Coder Social home page Coder Social logo

Comments (13)

cressie176 avatar cressie176 commented on August 15, 2024

Sorry @nico3dfx, I didn't spot your comment back from the 4th Sept. I'll take a look as soon as I can

from rascal.

cressie176 avatar cressie176 commented on August 15, 2024

After a quick glance there are somethings I would like to understand...

  1. The handler takes the broker as an argument but doesn't use it (probably not related, but I wanted to check the example code is representative)
  2. Are you filtering out the default subscriptions prior to the _.each loop. One is created automatically per queue? (I know we discussed this before, but worth double checking)
  3. It appears to use a third party lib to do retries, but because the function body is in a try / catch block, this would only ever work if the body of the catch block, or the code following cb(err) threw an error
    Ignore me! I had missed the operation.retry(e) line
  4. What is your rascal recovery configuration?
  5. Why aren't we seeing logs like Now retry.
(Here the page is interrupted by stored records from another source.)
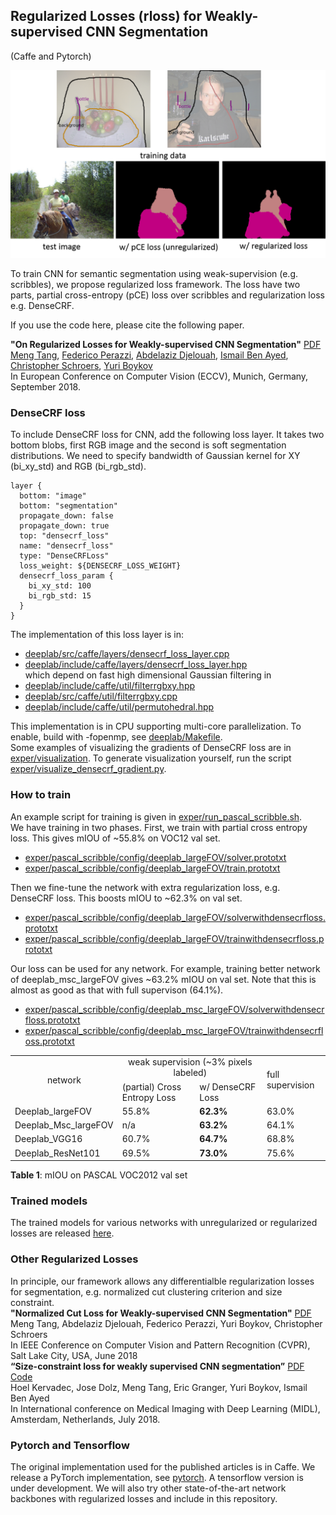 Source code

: ## Regularized Losses (rloss) for Weakly-supervised CNN Segmentation 

(Caffe and Pytorch)

<span align="center"><img src="teaser.png" alt="" width="800"/></span>

To train CNN for semantic segmentation using weak-supervision (e.g. scribbles), we propose regularized loss framework.
The loss have two parts, partial cross-entropy (pCE) loss over scribbles and regularization loss e.g. DenseCRF.

If you use the code here, please cite the following paper.

**"On Regularized Losses for Weakly-supervised CNN Segmentation"** [PDF](http://cs.uwaterloo.ca/~m62tang/OnRegularizedLosses_ECCV18.pdf)</br>
[Meng Tang](http://cs.uwaterloo.ca/~m62tang), [Federico Perazzi](https://fperazzi.github.io/), [Abdelaziz Djelouah](https://adjelouah.github.io/), [Ismail Ben Ayed](https://profs.etsmtl.ca/ibenayed/), [Christopher Schroers](https://www.disneyresearch.com/people/christopher-schroers/), [Yuri Boykov](https://cs.uwaterloo.ca/about/people/yboykov)</br>
In European Conference on Computer Vision (ECCV), Munich, Germany, September 2018.

### DenseCRF loss ###
To include DenseCRF loss for CNN, add the following loss layer. It takes two bottom blobs, first RGB image and the second is soft segmentation distributions. We need to specify bandwidth of Gaussian kernel for XY (bi_xy_std) and RGB (bi_rgb_std).
```
layer {
  bottom: "image"
  bottom: "segmentation"
  propagate_down: false
  propagate_down: true
  top: "densecrf_loss"
  name: "densecrf_loss"
  type: "DenseCRFLoss"
  loss_weight: ${DENSECRF_LOSS_WEIGHT}
  densecrf_loss_param {
    bi_xy_std: 100
    bi_rgb_std: 15
  }
}
```
The implementation of this loss layer is in:
* <a href="deeplab/src/caffe/layers/densecrf_loss_layer.cpp" alt=#>deeplab/src/caffe/layers/densecrf_loss_layer.cpp</a>
* <a href="deeplab/include/caffe/layers/densecrf_loss_layer.hpp" alt=#>deeplab/include/caffe/layers/densecrf_loss_layer.hpp</a>
</br>which depend on fast high dimensional Gaussian filtering in
* <a href="deeplab/include/caffe/util/filterrgbxy.hpp" alt=#>deeplab/include/caffe/util/filterrgbxy.hpp</a>
* <a href="deeplab/src/caffe/util/filterrgbxy.cpp" alt=#>deeplab/src/caffe/util/filterrgbxy.cpp</a>
* <a href="deeplab/include/caffe/util/permutohedral.hpp" alt=#>deeplab/include/caffe/util/permutohedral.hpp</a>

This implementation is in CPU supporting multi-core parallelization. To enable, build with -fopenmp, see <a href="deeplab/Makefile" alt=#>deeplab/Makefile</a>.</br>
Some examples of visualizing the gradients of DenseCRF loss are in <a href="exper/visualization" alt=#>exper/visualization</a>. To generate visualization yourself, run the script <a href="exper/visualize_densecrf_gradient.py" alt=#>exper/visualize_densecrf_gradient.py</a>.

### How to train ###
An example script for training is given in <a href="exper/run_pascal_scribble.sh" alt=#>exper/run_pascal_scribble.sh</a>.
</br>We have training in two phases. First, we train with partial cross entropy loss. This gives mIOU of ~55.8% on VOC12 val set.
* <a href="exper/pascal_scribble/config/deeplab_largeFOV/solver.prototxt" alt=#>exper/pascal_scribble/config/deeplab_largeFOV/solver.prototxt</a>
* <a href="exper/pascal_scribble/config/deeplab_largeFOV/train.prototxt" alt=#>exper/pascal_scribble/config/deeplab_largeFOV/train.prototxt</a>

Then we fine-tune the network with extra regularization loss, e.g. DenseCRF loss. This boosts mIOU to ~62.3% on val set.
* <a href="exper/pascal_scribble/config/deeplab_largeFOV/solverwithdensecrfloss.prototxt" alt=#>exper/pascal_scribble/config/deeplab_largeFOV/solverwithdensecrfloss.prototxt</a>
* <a href="exper/pascal_scribble/config/deeplab_largeFOV/trainwithdensecrf.prototxt" alt=#>exper/pascal_scribble/config/deeplab_largeFOV/trainwithdensecrfloss.prototxt</a>

Our loss can be used for any network. For example, training better network of deeplab_msc_largeFOV gives ~63.2% mIOU on val set. Note that this is almost as good as that with full supervison (64.1%).
* <a href="exper/pascal_scribble/config/deeplab_msc_largeFOV/solverwithdensecrfloss.prototxt" alt=#>exper/pascal_scribble/config/deeplab_msc_largeFOV/solverwithdensecrfloss.prototxt</a>
* <a href="exper/pascal_scribble/config/deeplab_msc_largeFOV/trainwithdensecrf.prototxt" alt=#>exper/pascal_scribble/config/deeplab_msc_largeFOV/trainwithdensecrfloss.prototxt</a>
<table align="left|center|center|center">
  <tr>
    <td rowspan="2" align="center">network</td>
    <td colspan="2" align="center">weak supervision (~3% pixels labeled)</td>
    <td rowspan="2">full supervision</td>
  </tr>
  <tr>
    <td>(partial) Cross Entropy Loss</td>
    <td>w/ DenseCRF Loss</td>
  </tr>
   <tr>
    <td>Deeplab_largeFOV</td>
    <td>55.8%</td>
     <td><b>62.3%</b></td>
     <td>63.0%</td>
  </tr>
     <tr>
    <td>Deeplab_Msc_largeFOV</td>
    <td>n/a</td>
     <td><b>63.2%</b></td>
     <td>64.1%</td>
  </tr>
  <tr>
    <td>Deeplab_VGG16</td>
    <td>60.7%</td>
     <td><b>64.7%</b></td>
     <td>68.8%</td>
  </tr>
  <tr>
    <td>Deeplab_ResNet101</td>
    <td>69.5%</td>
     <td><b>73.0%</b></td>
     <td>75.6%</td>
  </tr>
</table>

**Table 1**: mIOU on PASCAL VOC2012 val set

### Trained models ###
The trained models for various networks with unregularized or regularized losses are released <a href="https://cs.uwaterloo.ca/~m62tang/rloss/" alt=#>here</a>.

### Other Regularized Losses ###
In principle, our framework allows any differentialble regularization losses for segmentation, e.g. normalized cut clustering criterion and size constraint.</br>
**"Normalized Cut Loss for Weakly-supervised CNN Segmentation"** [PDF](https://cs.uwaterloo.ca/~m62tang/ncloss_CVPR18.pdf)</br>
Meng Tang, Abdelaziz Djelouah, Federico Perazzi, Yuri Boykov, Christopher Schroers</br>
In IEEE Conference on Computer Vision and Pattern Recognition (CVPR), Salt Lake City, USA, June 2018</br>
**“Size-constraint	loss	for	weakly	supervised	CNN	segmentation”** [PDF](https://arxiv.org/pdf/1805.04628.pdf) [Code](https://github.com/LIVIAETS/SizeLoss_WSS)</br>
Hoel Kervadec, Jose Dolz, Meng Tang, Eric Granger, Yuri Boykov, Ismail Ben Ayed</br>
In	International	conference on	Medical	Imaging	with	Deep	Learning	(MIDL),	Amsterdam,	Netherlands,	July	2018.</br>

### Pytorch and Tensorflow
The original implementation used for the published articles is in Caffe. We release a PyTorch implementation, see <a href="pytorch/">pytorch</a>. A tensorflow version is under development. We will also try other state-of-the-art network backbones with regularized losses and include in this repository.
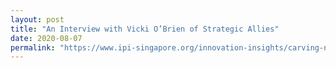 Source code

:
 ```yaml
---
layout: post
title: "An Interview with Vicki O’Brien of Strategic Allies"
date: 2020-08-07
permalink: "https://www.ipi-singapore.org/innovation-insights/carving-niche-–-interview-vicki-o’brien-strategic-allies"
---
```

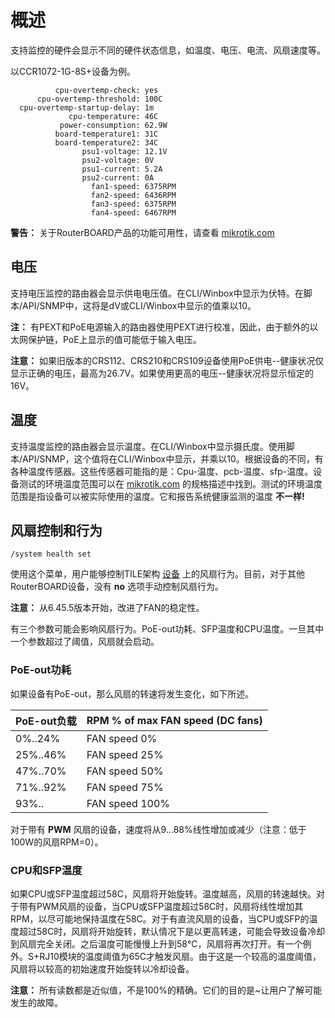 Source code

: # 概述

支持监控的硬件会显示不同的硬件状态信息，如温度、电压、电流、风扇速度等。

以CCR1072-1G-8S+设备为例。

```shell
          cpu-overtemp-check: yes
      cpu-overtemp-threshold: 100C
  cpu-overtemp-startup-delay: 1m
             cpu-temperature: 46C
           power-consumption: 62.9W
          board-temperature1: 31C
          board-temperature2: 34C
                psu1-voltage: 12.1V
                psu2-voltage: 0V
                psu1-current: 5.2A
                psu2-current: 0A
                  fan1-speed: 6375RPM
                  fan2-speed: 6436RPM
                  fan3-speed: 6375RPM
                  fan4-speed: 6467RPM

```

**警告：** 关于RouterBOARD产品的功能可用性，请查看 [mikrotik.com](https://mikrotik.com/products)

## 电压

支持电压监控的路由器会显示供电电压值。在CLI/Winbox中显示为伏特。在脚本/API/SNMP中，这将是dV或CLI/Winbox中显示的值乘以10。

**注：** 有PEXT和PoE电源输入的路由器使用PEXT进行校准，因此，由于额外的以太网保护链，PoE上显示的值可能低于输入电压。

**注意：** 如果旧版本的CRS112、CRS210和CRS109设备使用PoE供电--健康状况仅显示正确的电压，最高为26.7V。如果使用更高的电压--健康状况将显示恒定的16V。

## 温度

支持温度监控的路由器会显示温度。在CLI/Winbox中显示摄氏度。使用脚本/API/SNMP，这个值将在CLI/Winbox中显示，并乘以10。根据设备的不同，有各种温度传感器。这些传感器可能指的是：Cpu-温度、pcb-温度、sfp-温度。设备测试的环境温度范围可以在 [mikrotik.com](https://mikrotik.com/products) 的规格描述中找到。测试的环境温度范围是指设备可以被实际使用的温度。它和报告系统健康监测的温度 **不一样!**

## 风扇控制和行为

`/system health set`

使用这个菜单，用户能够控制TILE架构 [设备](https://mikrotik.com/download) 上的风扇行为。目前，对于其他RouterBOARD设备，没有 **no** 选项手动控制风扇行为。

**注意：** 从6.45.5版本开始，改进了FAN的稳定性。

有三个参数可能会影响风扇行为。PoE-out功耗、SFP温度和CPU温度。一旦其中一个参数超过了阈值，风扇就会启动。

### PoE-out功耗

如果设备有PoE-out，那么风扇的转速将发生变化，如下所述。

| PoE-out负载 | RPM % of max FAN speed (**DC** fans) |
| ----------- | ------------------------------------ |
| 0%..24%     | FAN speed 0%                         |
| 25%..46%    | FAN speed 25%                        |
| 47%..70%    | FAN speed 50%                        |
| 71%..92%    | FAN speed 75%                        |
| 93%..       | FAN speed 100%                       |

对于带有 **PWM** 风扇的设备，速度将从9...88%线性增加或减少（注意：低于100W的风扇RPM=0）。

### CPU和SFP温度

如果CPU或SFP温度超过58C，风扇将开始旋转。温度越高，风扇的转速越快。对于带有PWM风扇的设备，当CPU或SFP温度超过58C时，风扇将线性增加其RPM，以尽可能地保持温度在58C。对于有直流风扇的设备，当CPU或SFP的温度超过58C时，风扇将开始旋转，默认情况下是以更高转速，可能会导致设备冷却到风扇完全关闭。之后温度可能慢慢上升到58℃，风扇将再次打开。有一个例外。S+RJ10模块的温度阈值为65C才触发风扇。由于这是一个较高的温度阈值，风扇将以较高的初始速度开始旋转以冷却设备。

**注意：** 所有读数都是近似值，不是100%的精确。它们的目的是~让用户了解可能发生的故障。
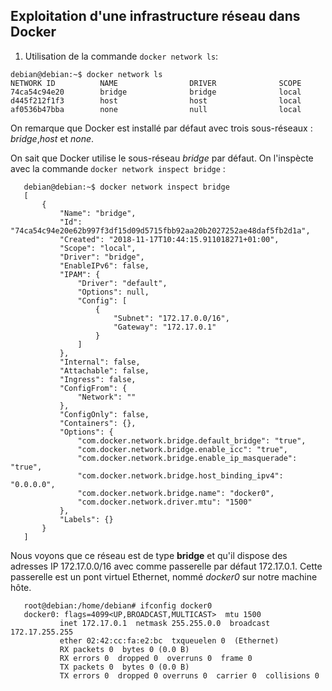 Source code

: ## Exploitation d'une infrastructure réseau dans Docker ##

1. Utilisation de la commande ``` docker network ls ```:


```
debian@debian:~$ docker network ls 
NETWORK ID          NAME                DRIVER              SCOPE
74ca54c94e20        bridge              bridge              local
d445f212f1f3        host                host                local
af0536b47bba        none                null                local

```

On remarque que Docker est installé par défaut avec trois sous-réseaux : _bridge_,_host_ et _none_.

On sait que Docker utilise le sous-réseau _bridge_ par défaut. On l'inspècte avec la commande ```docker network inspect bridge``` :
```$xslt
   debian@debian:~$ docker network inspect bridge 
   [
       {
           "Name": "bridge",
           "Id": "74ca54c94e20e62b997f3df15d09d5715fbb92aa20b2027252ae48daf5fb2d1a",
           "Created": "2018-11-17T10:44:15.911018271+01:00",
           "Scope": "local",
           "Driver": "bridge",
           "EnableIPv6": false,
           "IPAM": {
               "Driver": "default",
               "Options": null,
               "Config": [
                   {
                       "Subnet": "172.17.0.0/16",
                       "Gateway": "172.17.0.1"
                   }
               ]
           },
           "Internal": false,
           "Attachable": false,
           "Ingress": false,
           "ConfigFrom": {
               "Network": ""
           },
           "ConfigOnly": false,
           "Containers": {},
           "Options": {
               "com.docker.network.bridge.default_bridge": "true",
               "com.docker.network.bridge.enable_icc": "true",
               "com.docker.network.bridge.enable_ip_masquerade": "true",
               "com.docker.network.bridge.host_binding_ipv4": "0.0.0.0",
               "com.docker.network.bridge.name": "docker0",
               "com.docker.network.driver.mtu": "1500"
           },
           "Labels": {}
       }
   ]
```

Nous voyons que ce réseau est de type **bridge** et qu'il dispose des adresses IP 172.17.0.0/16 avec comme passerelle par défaut 172.17.0.1. Cette passerelle est un pont virtuel Ethernet, nommé _docker0_ sur notre machine hôte.
```youtrack
   root@debian:/home/debian# ifconfig docker0
   docker0: flags=4099<UP,BROADCAST,MULTICAST>  mtu 1500
           inet 172.17.0.1  netmask 255.255.0.0  broadcast 172.17.255.255
           ether 02:42:cc:fa:e2:bc  txqueuelen 0  (Ethernet)
           RX packets 0  bytes 0 (0.0 B)
           RX errors 0  dropped 0  overruns 0  frame 0
           TX packets 0  bytes 0 (0.0 B)
           TX errors 0  dropped 0 overruns 0  carrier 0  collisions 0
```
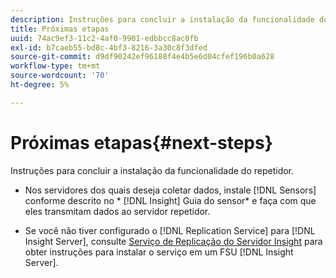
 ```yaml
---
description: Instruções para concluir a instalação da funcionalidade do repetidor.
title: Próximas etapas
uuid: 74ac9ef3-11c2-4af0-9901-edbbcc8ac0fb
exl-id: b7caeb55-bd8c-4bf3-8216-3a30c8f3dfed
source-git-commit: d9df90242ef96188f4e4b5e6d04cfef196b0a628
workflow-type: tm+mt
source-wordcount: '70'
ht-degree: 5%

---
```


# Próximas etapas{#next-steps}

Instruções para concluir a instalação da funcionalidade do repetidor.

* Nos servidores dos quais deseja coletar dados, instale [!DNL Sensors] conforme descrito no * [!DNL Insight] Guia do sensor* e faça com que eles transmitam dados ao servidor repetidor.

* Se você não tiver configurado o [!DNL Replication Service] para [!DNL Insight Server], consulte [Serviço de Replicação do Servidor Insight](../../../../home/c-inst-svr/c-ins-svr-rep-svc/c-ins-svr-rep-svc.md#concept-926e654e80d943a0b6ac44a82a510d92) para obter instruções para instalar o serviço em um FSU [!DNL Insight Server].
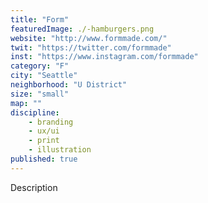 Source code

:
 ```yaml
---
title: "Form"
featuredImage: ./-hamburgers.png
website: "http://www.formmade.com/"
twit: "https://twitter.com/formmade"
inst: "https://www.instagram.com/formmade"
category: "F"
city: "Seattle"
neighborhood: "U District"
size: "small"
map: ""
discipline:
    - branding
    - ux/ui
    - print
    - illustration
published: true
---
```


Description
Attemp #1/20 for message "5e226d4d-fff6-4916-a0a5-4bed9e9a3d4b"
  6. Where is the "MESSAGE LOST" coming from?
  7. What version of retry are you using?
  8. What is your retry configuration?
  9. Can you try to reproduce the error by calling runner.post with a non-existent domain after enabling the rascal debug (DEBUG=rascal:*) and share the sanitised logs please?

from rascal.

cressie176 avatar cressie176 commented on August 15, 2024

Another potential issue is that you are mixing try / catch and calllbacks as follows

try {
  // ...
  return cb()
} catch (e) {
  // If code within the success callback throws you will end up here
  cb(e)
}

from rascal.

cressie176 avatar cressie176 commented on August 15, 2024
{
  "dpa":{
    "errors":21,
    "runnerUrl":"https://mysoftware.mydomain.com/ws/v1/message/handle",
    "lastErrorMessage":"getaddrinfo ENOTFOUND mysoftware.mydomain.com"
  },
  "rascal":{
    "originalQueue":"dead_letters_service_queue",
    "originalVhost":"dlq",
    "redeliveries":0,
    "recovery":{
      "my_queue":{
        "republished":21,
        "immediateNack":true
      }
    },
    "originalExchange":"amq.topic",
    "originalRoutingKey":"my_queue.my_software.created",
    "error":{
      "message":"getaddrinfo ENOTFOUND mysoftware.mydomain.com"
    },
    "restoreRoutingHeaders":true
  },
  "x-death":[
    {
      "count":1,
      "reason":"rejected",
      "queue":"my_queue",
      "time":{
        "!":"timestamp",
        "value":1693811615
      },
      "exchange":"",
      "routing-keys":[
        "my_queue"
      ]
    }
  ],
  "x-first-death-exchange":"",
  "x-first-death-queue":"my_queue",
  "x-first-death-reason":"rejected"
}

Interesting that the dpa errors and the rascal republishes are the same (21). This suggests the same message has been around the loop 21 times by this point. Rascal's originalQueue header is dead_letters_service_queue meaning it has been consumed from this dead letter queue by the application, failed, and then republished. Are you sure this queue doesn't accidentally have a consumer, potentially setup by a default subscription?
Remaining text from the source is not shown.